Après avoir acquis en 2025 une participation de 85 % dans les actifs de Nkossa et Nsoko II, Trident Energy se concentre sur la prolongation de la durée de vie des gisements grâce à des travaux d’optimisation et de réaménagement sous-marins.

Si le pétrole reste le pilier des revenus, le gaz s’impose rapidement comme le segment connaissant la plus forte croissance au Congo. Le projet Congo LNG d’Eni a livré sa première cargaison issue de la phase 2 en février 2026, après la mise en service de l’unité FLNG de Nguya en décembre 2025. Avec l’unité Tango FLNG, la capacité est passée de 0,6 mtpa à 3 mtpa. Trident Energy a également proposé un projet FLNG visant à renforcer encore la capacité du marché gazier national. Ce projet devrait fonctionner comme une infrastructure partagée, permettant à plusieurs opérateurs de traiter le gaz provenant de leurs gisements respectifs. Cela crée un débouché pour le gaz associé qui, sans cela, risquerait d’être perdu, contribuant ainsi aux objectifs plus larges de diversification du pays.

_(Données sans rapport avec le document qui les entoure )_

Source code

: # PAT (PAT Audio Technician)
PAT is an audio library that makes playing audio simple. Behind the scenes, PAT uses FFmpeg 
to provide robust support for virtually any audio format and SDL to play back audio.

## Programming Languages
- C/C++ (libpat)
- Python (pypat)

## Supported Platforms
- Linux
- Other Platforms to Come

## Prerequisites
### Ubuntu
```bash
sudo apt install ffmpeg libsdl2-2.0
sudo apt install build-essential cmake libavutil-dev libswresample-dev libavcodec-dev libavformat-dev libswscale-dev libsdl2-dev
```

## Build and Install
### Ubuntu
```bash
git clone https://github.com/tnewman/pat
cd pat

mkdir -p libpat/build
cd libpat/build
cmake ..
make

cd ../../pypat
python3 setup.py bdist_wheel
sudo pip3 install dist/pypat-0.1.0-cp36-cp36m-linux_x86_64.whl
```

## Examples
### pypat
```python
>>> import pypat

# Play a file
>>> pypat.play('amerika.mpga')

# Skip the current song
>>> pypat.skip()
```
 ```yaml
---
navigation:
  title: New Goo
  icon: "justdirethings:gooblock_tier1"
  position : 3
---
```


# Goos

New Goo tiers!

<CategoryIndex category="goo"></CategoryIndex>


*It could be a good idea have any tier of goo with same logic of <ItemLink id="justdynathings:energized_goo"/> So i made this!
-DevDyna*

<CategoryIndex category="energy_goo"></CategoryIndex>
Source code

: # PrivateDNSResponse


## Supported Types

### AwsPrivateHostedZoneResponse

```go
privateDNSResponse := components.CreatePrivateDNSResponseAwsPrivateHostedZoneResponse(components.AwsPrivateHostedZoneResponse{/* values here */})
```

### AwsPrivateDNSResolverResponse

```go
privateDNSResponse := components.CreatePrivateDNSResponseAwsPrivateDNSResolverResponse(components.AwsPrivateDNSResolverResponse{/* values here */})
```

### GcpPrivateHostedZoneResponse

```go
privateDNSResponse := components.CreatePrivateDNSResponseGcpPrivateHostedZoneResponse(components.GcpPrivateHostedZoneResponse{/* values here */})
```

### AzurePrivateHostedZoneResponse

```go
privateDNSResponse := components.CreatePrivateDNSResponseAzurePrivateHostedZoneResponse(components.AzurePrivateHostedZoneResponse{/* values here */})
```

Le contenu local redéfinit les conditions d’investissement

Au-delà de la politique en amont, le ministre Onanga a fait du contenu local un pilier central du cadre d’investissement du Congo, ainsi qu’un facteur déterminant de la manière dont les capitaux sont structurés et déployés.

Les décrets n° 2019-342, 343, 344 et 345 fixent des exigences en matière de sous-traitance, de localisation de la main-d’œuvre et d’engagements de formation, ce qui se traduit par une évolution progressive de la manière dont les projets sont structurés et les partenariats formés. Les opérateurs sont de plus en plus évalués non seulement sur leurs performances techniques, mais aussi sur la création de valeur dans le pays, notamment à travers des partenariats avec des entreprises locales et le développement des compétences. La logistique, la maintenance et d’autres domaines de services sont de plus en plus confiés à des prestataires nationaux.

Lors du CEIF 2027 – qui se tiendra du 1er au 3 juin à Brazzaville – l’attention se portera sur les avancées en cours et sur les investisseurs bien placés pour participer à ce pipeline de projets. Le secteur énergétique congolais ne se définit plus uniquement par son potentiel : les projets avancent, les capitaux sont engagés et la politique commence à s’aligner sur l’activité sur le terrain.

Alors que la République du Congo passe des réserves aux recettes, le message adressé aux investisseurs est clair : il s’agit d’une réalité en cours, et non d’une opportunité future.